Learn Rust the Dangerous Way - the unsafe-first tutorial

It does work :slight_smile:
I changed

static mut position_Deltas = [Align16([0.; ROUNDED_INTERACTIONS_COUNT]); 3];
static mut magnitudes = Align16([0.; ROUNDED_INTERACTIONS_COUNT]);

to

static mut position_Deltas: [Align16; 3] = [Align16([0.; ROUNDED_INTERACTIONS_COUNT]); 3];
static mut magnitudes: Align16 = Align16([0.; ROUNDED_INTERACTIONS_COUNT]);
1 Like

Unfortunately I don't get the same output after compiling and running the program. I'm not 100% sure that it wasn't me the one that screwed up somewhere though.

In any case, the explanations and the code breakdown are already good enough for me to follow the tutorial through.

Thanks everyone! First round of responses...

@17cupsofcoffee, I'm delighted to hear this! We need to work on our humility, and this seems like a great step.

@Yandros, There doesn't appear to be a lint for this -- should there be?

I'm also a little disappointed that static mut produced such better code on x86. My suspicion is that thread_local, which would generate gs-relative addressing, wouldn't perform as well, but I can test it. Lately I've been working mostly on ARM, where stack-relative addressing tends to be cheaper because of the lack of a compact way to do absolute addressing.

Fortunately, this seems to be an artifact of how the tables are accessed -- I have a simpler version that performs better, which will appear in Part 6.

I agree that Cell winds up being important, but I'm not sure this is the best place to introduce it, because using it in a thread local relies on generics and other concepts I haven't introduced yet. (I also wouldn't use it here in idiomatic Rust.)

@andresovela, you've found two editing mistakes on my part! It looks like the first one isn't present in the nbody-1.rs file that's linked toward the end of part 1, since I compile and test that one. I suggest downloading it and trying it.
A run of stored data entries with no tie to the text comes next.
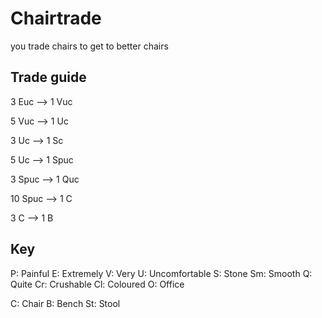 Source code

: # Chairtrade
you trade chairs to get to better chairs

## Trade guide
3 Euc --> 1 Vuc

5 Vuc --> 1 Uc

3 Uc --> 1 Sc

5 Uc --> 1 Spuc

3 Spuc --> 1 Quc

10 Spuc --> 1 C

3 C --> 1 B

## Key
P: Painful
E: Extremely
V: Very
U: Uncomfortable
S: Stone
Sm: Smooth
Q: Quite
Cr: Crushable
Cl: Coloured
O: Office

C: Chair
B: Bench
St: Stool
I've fixed both issues in the article. Thanks!

Uh-oh! I'm worried about this one. Can you post the output you do get? Can you compare against the nbody-1.rs full program?

The algorithm is kind of sensitive to where parentheses appear in floating point expressions. There's also some += and -= that will corrupt the results if swapped. (I know this because I screwed both up when I was initially transcribing the program.)

3 Likes

I went through the program line by line and I found my mistake. Now I do get the same output :slight_smile:

I haven't read the tutorial yet (and I'm not the target audience), but I wanted to quickly say thank you for writing this!!! We've tried to make the book background-agnostic, which means we're often not presenting the material in the best way for every reader. We need more background-specific resources like this!

18 Likes

cbiffle
Thanks for posting that brilliant article.

I'm not sure of the premise about C programmers though. As an old time embedded systems programmer, in C and other languages before that, I can appreciate their value system when selecting a language: Native compilation, no run-time overheads, small binaries, performance, and above all control of what is what.

As such, my first experiments in Rust were exactly reimplementing some C programs in Rust. So as to evaluate performance, code size etc. Of course I produced what is probably very bad, non-idiomatic, Rust code that looked like my C. I was immediately impressed how Rust met all the requirements I mentioned above.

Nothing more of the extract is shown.